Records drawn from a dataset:
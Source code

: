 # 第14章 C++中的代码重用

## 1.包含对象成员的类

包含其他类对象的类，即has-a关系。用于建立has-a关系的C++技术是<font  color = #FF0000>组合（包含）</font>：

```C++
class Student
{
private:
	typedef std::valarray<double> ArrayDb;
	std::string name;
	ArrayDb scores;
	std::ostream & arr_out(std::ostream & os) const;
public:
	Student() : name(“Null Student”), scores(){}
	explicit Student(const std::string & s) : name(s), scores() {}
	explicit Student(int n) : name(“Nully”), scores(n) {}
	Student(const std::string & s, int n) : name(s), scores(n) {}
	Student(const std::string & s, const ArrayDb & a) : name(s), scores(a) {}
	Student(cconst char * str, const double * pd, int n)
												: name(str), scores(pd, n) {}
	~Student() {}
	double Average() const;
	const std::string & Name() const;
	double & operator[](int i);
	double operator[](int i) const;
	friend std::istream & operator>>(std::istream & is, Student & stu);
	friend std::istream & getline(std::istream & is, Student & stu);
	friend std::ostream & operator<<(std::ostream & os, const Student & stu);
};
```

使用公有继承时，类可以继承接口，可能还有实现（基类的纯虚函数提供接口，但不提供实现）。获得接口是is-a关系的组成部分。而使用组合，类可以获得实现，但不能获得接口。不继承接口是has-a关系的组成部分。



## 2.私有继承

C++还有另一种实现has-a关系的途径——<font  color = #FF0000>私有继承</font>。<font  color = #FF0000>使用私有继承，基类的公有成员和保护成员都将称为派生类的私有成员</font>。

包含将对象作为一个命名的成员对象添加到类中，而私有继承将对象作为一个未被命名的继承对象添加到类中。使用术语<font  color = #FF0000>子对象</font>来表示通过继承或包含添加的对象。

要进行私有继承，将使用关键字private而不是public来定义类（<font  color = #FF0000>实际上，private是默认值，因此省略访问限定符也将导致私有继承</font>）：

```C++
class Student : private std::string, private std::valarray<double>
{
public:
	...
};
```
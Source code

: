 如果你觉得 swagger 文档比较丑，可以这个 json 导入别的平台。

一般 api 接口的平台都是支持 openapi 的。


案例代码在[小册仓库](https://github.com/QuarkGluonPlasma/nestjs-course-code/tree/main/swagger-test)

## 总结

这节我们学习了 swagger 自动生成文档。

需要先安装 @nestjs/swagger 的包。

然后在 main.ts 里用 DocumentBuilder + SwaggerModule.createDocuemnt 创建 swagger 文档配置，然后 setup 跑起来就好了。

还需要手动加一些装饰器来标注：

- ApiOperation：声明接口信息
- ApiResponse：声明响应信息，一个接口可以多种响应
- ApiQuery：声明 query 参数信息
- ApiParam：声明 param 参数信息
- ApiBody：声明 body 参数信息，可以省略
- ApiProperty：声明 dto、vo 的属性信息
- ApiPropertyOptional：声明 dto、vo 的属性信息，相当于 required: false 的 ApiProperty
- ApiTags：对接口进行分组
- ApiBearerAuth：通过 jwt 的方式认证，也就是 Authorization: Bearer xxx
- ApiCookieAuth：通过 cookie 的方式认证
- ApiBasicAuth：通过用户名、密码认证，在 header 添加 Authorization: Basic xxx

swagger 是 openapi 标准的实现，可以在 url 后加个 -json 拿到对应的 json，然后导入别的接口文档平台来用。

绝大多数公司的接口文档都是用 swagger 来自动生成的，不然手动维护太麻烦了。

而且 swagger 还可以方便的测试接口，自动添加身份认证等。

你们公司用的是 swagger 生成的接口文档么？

» Work item
Set down exactly the line that holds "- ApiBearerAuth：通过 jwt" and all lines after it to the end of the data.

» Expected answer
- ApiBearerAuth：通过 jwt 的方式认证，也就是 Authorization: Bearer xxx
- ApiCookieAuth：通过 cookie 的方式认证
- ApiBasicAuth：通过用户名、密码认证，在 header 添加 Authorization: Basic xxx

swagger 是 openapi 标准的实现，可以在 url 后加个 -json 拿到对应的 json，然后导入别的接口文档平台来用。

绝大多数公司的接口文档都是用 swagger 来自动生成的，不然手动维护太麻烦了。

而且 swagger 还可以方便的测试接口，自动添加身份认证等。

你们公司用的是 swagger 生成的接口文档么？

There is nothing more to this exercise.